Re: Re: hard drive fail
Reply #6 on: April 30, 2012, 01:13:23 AM
If your bios isn't detecting anything then I expect it's the board not the drive itself, hence no clicking etc.

You can usually buy boards online, but make sure you get the exact same serial number board not just a board from the same drive.

I've done it a couple of times and has then worked fine for ages after.. worth a check of ask someone who is selling the same drive on eBay what the serial number is, some list the serial numbers in their ad, otherwise there are several sites that hoard the boards for this reason..

Depends on how much you value the contents obviously :)

QFE

It's more than likely this or your motherboard sata controller has gone wonky.

If it's not being detected, that's not a failed platter issue, that's a I can't talk to the chips on the board issue.

Sent from my GT-I9000 using Tapatalk 2

Re: hard drive fail
Reply #7 on: April 30, 2012, 08:26:25 AM
thanks for all the tips guys,

It seems there may be a few photos on there I don't have anywhere else, but I've managed to recover the most vital ones from other backups and a few which were still on camera cards so I've got off pretty lightly on the data front. I'm going to take this as a backup wakeup call!

I've checked on the Seagate website and this drive is from the good old days of 5 year warranties so it's covered. If I attempt a fix by swapping out the controller board would that void my warranty? The symptoms certainly appear to match a fried board rather than a platter or head problem, and I'm pretty confident it's not the mobo controller because I've tried the drive on the other channel (which is known good as it still runs the primary drive) with the same result.
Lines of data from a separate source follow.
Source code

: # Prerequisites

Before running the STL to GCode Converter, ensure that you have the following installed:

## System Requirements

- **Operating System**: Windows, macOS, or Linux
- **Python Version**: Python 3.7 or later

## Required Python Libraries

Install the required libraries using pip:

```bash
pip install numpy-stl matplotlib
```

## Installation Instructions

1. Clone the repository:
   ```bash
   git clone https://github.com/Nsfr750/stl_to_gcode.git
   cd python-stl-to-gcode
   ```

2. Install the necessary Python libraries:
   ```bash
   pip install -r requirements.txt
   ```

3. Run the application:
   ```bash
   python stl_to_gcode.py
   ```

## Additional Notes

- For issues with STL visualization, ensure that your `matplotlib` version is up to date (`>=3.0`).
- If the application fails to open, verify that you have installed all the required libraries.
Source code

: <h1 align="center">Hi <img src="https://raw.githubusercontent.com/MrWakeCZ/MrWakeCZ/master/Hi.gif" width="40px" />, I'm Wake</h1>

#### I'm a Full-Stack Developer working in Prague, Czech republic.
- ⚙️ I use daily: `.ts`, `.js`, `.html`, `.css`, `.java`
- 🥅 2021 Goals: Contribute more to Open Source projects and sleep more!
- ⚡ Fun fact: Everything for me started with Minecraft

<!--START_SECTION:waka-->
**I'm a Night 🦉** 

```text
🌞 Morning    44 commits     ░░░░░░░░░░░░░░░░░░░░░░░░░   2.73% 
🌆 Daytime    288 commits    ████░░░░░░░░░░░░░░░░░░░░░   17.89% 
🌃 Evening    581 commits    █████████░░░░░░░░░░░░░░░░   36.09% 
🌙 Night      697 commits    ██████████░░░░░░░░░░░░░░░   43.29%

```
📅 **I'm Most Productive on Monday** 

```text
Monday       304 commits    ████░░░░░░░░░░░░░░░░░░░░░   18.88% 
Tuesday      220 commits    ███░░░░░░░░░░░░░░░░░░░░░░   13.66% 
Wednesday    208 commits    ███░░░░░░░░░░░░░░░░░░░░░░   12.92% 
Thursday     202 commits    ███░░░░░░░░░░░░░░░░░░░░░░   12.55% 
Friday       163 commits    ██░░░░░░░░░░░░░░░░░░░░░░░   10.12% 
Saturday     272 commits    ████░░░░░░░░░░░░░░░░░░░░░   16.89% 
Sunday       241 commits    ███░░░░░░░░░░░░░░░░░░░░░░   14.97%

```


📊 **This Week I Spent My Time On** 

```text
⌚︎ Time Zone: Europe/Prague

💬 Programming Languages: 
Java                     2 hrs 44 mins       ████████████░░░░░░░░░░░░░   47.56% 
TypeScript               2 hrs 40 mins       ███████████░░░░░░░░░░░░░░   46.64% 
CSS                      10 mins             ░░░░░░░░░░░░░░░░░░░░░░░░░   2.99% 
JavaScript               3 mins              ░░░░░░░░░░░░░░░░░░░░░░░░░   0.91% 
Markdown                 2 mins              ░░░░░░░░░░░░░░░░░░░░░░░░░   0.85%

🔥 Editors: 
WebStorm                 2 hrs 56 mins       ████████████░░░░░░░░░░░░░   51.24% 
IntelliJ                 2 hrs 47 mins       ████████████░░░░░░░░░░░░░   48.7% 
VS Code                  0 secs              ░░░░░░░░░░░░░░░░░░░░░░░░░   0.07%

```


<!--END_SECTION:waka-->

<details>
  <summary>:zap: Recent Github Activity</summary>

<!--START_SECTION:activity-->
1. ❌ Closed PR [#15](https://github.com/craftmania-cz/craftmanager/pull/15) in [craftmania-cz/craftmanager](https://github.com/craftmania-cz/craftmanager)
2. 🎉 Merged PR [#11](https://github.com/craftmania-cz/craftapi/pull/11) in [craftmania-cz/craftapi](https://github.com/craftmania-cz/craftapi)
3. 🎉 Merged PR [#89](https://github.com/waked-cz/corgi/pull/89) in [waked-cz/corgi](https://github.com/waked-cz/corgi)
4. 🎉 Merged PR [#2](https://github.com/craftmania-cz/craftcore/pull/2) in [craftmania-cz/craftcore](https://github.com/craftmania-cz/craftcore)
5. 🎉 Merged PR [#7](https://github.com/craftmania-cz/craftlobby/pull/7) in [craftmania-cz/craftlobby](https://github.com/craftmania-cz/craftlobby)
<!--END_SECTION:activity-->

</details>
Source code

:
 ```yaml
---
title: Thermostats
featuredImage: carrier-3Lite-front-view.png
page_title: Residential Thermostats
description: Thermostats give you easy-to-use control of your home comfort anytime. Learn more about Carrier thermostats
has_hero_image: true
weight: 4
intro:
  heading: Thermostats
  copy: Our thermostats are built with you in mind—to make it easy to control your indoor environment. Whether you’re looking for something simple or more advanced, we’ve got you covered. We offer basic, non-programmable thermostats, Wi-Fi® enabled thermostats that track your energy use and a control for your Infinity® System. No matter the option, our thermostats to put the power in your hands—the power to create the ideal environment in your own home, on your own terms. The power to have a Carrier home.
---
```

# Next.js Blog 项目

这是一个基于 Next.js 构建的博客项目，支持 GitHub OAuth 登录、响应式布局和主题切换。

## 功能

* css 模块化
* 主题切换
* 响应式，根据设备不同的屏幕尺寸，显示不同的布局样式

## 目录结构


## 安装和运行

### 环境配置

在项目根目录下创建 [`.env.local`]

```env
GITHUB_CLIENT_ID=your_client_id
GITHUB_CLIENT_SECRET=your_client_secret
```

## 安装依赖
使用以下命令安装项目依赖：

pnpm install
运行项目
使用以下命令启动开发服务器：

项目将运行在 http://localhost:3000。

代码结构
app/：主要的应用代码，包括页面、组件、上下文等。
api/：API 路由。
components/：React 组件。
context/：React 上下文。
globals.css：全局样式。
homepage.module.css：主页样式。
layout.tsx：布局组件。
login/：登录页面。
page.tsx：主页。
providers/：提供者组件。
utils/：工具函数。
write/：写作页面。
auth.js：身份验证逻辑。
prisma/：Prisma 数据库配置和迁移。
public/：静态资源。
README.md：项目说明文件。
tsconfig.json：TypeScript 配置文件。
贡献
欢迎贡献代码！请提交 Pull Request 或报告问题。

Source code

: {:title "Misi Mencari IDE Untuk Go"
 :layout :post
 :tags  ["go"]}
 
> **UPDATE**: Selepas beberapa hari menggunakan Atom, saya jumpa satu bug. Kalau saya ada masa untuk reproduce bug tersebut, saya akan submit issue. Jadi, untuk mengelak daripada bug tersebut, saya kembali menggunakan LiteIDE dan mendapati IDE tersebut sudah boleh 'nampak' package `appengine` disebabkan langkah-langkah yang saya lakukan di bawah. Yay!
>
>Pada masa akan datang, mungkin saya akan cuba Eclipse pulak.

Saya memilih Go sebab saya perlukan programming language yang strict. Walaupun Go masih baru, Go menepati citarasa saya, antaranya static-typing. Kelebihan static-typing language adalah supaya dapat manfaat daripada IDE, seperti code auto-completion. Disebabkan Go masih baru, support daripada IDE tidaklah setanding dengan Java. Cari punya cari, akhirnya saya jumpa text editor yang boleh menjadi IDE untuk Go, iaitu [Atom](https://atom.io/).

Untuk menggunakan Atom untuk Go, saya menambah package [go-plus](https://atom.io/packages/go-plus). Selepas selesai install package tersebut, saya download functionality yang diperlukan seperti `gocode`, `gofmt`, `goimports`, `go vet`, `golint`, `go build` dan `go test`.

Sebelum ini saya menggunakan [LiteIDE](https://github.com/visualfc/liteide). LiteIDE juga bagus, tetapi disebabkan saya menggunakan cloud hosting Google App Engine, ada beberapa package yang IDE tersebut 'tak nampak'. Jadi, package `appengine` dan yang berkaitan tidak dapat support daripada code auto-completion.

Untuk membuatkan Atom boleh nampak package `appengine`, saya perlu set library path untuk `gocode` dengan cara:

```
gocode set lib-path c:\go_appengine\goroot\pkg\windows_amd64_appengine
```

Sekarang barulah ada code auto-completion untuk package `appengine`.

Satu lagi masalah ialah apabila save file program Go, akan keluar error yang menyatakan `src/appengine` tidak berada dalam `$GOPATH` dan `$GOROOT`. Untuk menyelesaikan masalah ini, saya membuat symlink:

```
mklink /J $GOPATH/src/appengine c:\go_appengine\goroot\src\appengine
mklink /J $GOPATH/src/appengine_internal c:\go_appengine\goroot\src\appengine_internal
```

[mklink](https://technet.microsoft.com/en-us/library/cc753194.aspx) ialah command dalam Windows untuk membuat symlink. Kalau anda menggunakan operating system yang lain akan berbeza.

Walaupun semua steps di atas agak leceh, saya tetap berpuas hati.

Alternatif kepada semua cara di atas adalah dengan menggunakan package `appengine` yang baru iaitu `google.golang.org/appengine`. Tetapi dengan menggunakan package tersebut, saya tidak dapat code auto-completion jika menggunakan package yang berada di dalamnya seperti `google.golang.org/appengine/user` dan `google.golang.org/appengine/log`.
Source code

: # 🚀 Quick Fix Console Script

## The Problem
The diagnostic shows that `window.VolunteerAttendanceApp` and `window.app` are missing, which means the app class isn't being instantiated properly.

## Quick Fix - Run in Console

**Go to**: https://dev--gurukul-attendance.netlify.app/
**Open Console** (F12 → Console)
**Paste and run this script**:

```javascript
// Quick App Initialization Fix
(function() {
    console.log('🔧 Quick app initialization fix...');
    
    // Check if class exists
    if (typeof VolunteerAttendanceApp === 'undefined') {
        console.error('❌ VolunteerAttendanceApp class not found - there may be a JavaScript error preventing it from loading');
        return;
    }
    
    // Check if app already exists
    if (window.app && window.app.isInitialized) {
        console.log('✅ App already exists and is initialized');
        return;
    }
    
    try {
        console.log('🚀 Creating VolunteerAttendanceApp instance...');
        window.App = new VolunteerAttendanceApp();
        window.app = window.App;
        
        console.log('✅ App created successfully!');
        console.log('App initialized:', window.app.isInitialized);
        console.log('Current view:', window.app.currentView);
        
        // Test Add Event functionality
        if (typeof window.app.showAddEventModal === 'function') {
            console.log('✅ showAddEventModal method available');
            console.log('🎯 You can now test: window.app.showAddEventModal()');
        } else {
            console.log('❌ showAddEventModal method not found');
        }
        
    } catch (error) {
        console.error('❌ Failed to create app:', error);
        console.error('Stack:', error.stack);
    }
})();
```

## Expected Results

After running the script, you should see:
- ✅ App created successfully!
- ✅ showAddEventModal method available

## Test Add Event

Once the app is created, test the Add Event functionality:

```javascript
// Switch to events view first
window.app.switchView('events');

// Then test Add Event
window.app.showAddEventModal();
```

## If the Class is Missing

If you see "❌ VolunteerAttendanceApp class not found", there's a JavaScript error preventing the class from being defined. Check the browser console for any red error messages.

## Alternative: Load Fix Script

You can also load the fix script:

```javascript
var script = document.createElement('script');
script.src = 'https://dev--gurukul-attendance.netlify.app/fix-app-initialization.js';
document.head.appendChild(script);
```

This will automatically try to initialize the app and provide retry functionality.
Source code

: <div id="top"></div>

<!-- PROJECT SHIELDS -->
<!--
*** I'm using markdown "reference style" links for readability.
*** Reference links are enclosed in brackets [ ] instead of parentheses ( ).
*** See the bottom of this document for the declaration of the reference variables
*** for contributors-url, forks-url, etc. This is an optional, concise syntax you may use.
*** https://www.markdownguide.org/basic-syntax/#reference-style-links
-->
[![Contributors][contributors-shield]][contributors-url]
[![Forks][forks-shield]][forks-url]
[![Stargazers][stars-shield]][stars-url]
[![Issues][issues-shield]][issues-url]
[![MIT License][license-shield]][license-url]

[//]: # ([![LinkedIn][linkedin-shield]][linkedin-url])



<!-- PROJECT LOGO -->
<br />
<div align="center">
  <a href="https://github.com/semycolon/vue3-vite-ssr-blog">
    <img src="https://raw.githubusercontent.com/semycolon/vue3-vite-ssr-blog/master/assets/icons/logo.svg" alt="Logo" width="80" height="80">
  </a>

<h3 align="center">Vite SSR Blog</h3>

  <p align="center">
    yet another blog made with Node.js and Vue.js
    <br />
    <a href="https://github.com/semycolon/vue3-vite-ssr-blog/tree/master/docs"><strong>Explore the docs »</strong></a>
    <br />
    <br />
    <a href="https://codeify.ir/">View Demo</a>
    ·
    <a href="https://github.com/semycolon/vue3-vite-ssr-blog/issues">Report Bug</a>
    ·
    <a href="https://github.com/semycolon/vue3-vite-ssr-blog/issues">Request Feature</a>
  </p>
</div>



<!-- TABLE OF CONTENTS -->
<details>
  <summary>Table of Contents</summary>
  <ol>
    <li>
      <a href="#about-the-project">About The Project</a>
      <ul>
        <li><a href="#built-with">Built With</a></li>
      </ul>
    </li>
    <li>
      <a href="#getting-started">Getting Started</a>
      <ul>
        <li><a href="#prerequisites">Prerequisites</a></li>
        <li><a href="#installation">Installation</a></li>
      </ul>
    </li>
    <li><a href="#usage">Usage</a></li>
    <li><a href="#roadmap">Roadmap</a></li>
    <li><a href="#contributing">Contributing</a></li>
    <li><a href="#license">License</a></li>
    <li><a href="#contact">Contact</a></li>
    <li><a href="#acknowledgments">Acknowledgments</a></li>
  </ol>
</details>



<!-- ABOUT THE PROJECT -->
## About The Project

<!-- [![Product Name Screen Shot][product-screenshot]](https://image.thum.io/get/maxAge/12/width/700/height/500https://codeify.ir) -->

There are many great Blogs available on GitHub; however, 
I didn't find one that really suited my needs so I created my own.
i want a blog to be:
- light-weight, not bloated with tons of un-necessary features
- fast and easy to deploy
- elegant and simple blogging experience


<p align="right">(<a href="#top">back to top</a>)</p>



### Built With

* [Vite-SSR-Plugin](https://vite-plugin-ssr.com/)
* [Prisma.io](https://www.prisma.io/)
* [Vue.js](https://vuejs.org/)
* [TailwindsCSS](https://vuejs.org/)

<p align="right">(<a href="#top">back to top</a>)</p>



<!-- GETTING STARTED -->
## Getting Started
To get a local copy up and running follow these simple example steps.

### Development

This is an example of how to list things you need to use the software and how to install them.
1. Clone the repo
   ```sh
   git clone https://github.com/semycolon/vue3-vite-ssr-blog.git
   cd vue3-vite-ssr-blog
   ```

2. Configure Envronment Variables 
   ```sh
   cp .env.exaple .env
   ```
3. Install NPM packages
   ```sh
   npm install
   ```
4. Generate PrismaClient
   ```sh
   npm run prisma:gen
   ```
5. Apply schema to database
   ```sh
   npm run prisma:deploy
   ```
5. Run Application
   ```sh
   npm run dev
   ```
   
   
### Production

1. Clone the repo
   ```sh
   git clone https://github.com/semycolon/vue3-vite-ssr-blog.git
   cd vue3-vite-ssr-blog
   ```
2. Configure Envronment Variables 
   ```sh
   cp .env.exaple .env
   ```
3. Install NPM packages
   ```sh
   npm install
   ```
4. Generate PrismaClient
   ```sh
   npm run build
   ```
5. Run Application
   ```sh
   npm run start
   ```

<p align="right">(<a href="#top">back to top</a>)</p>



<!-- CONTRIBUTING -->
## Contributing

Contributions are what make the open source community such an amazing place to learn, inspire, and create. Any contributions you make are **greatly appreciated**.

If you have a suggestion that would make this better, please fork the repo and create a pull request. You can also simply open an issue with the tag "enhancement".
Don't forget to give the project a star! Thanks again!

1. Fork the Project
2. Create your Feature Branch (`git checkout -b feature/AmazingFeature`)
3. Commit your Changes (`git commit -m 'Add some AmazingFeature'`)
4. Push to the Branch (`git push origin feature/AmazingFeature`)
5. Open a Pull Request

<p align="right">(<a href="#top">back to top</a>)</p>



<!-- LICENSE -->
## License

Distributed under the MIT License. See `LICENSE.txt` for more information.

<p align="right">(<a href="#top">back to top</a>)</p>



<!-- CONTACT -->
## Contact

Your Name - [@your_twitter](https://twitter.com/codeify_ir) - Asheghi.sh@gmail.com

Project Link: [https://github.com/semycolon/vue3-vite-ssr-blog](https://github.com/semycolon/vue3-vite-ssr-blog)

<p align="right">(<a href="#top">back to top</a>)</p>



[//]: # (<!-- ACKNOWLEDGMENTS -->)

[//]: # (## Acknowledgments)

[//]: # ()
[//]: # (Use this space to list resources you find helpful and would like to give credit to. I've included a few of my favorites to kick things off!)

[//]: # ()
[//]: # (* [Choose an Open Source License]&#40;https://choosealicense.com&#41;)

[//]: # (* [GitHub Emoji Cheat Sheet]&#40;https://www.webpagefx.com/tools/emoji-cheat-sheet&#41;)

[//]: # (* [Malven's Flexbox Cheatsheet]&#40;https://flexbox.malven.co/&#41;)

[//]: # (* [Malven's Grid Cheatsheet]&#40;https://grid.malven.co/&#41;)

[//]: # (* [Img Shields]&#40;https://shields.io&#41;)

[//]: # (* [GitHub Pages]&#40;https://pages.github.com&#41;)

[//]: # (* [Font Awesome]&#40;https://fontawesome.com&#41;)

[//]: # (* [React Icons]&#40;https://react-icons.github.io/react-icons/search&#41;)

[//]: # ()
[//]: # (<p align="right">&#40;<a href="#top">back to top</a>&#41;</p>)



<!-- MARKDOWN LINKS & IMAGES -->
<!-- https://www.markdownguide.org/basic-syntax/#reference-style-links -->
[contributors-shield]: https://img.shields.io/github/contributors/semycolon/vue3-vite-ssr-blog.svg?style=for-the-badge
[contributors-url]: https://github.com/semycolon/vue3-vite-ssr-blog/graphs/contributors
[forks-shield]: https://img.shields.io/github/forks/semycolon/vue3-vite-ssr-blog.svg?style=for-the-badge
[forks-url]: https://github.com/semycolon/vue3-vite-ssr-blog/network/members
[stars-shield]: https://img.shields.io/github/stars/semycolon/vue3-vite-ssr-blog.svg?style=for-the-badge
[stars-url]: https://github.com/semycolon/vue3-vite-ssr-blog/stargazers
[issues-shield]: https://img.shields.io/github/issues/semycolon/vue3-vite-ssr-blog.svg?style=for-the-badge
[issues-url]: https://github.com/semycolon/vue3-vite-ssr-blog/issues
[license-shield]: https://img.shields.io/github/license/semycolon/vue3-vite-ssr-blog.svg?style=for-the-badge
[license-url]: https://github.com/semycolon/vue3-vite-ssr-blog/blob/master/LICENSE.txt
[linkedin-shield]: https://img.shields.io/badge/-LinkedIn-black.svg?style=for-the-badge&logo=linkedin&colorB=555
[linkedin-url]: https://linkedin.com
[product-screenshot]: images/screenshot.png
The RAID enclosures/NAS boxes are definitely on my list of things to investigate, my machines all dual boot Linux/Windows or Linux only anyway so Linux partitions are not a problem for me (useful knowledge though!)

Re: hard drive fail
Reply #8 on: April 30, 2012, 16:26:50 PM
If you are looking for a server with RAID have a look at the HP Microservers, with cashback they were about £130 with a 250GB HD...

You can then multi-purpose that beast then if you want to.. or just put Un-Raid on it and run as a dedicated NAS only :)

http://www.tekforums.net/guides-projects/hp-proliant-microserver-purchase-upgrade-setup-guide/

Re: hard drive fail
Reply #9 on: April 30, 2012, 16:29:34 PM
Oh and yeah I expect to remove the logic board you'll void your warranty, I expect you'll have to remove at least one "void" sticker to get to the screws..

Might be worth asking them what they'll do...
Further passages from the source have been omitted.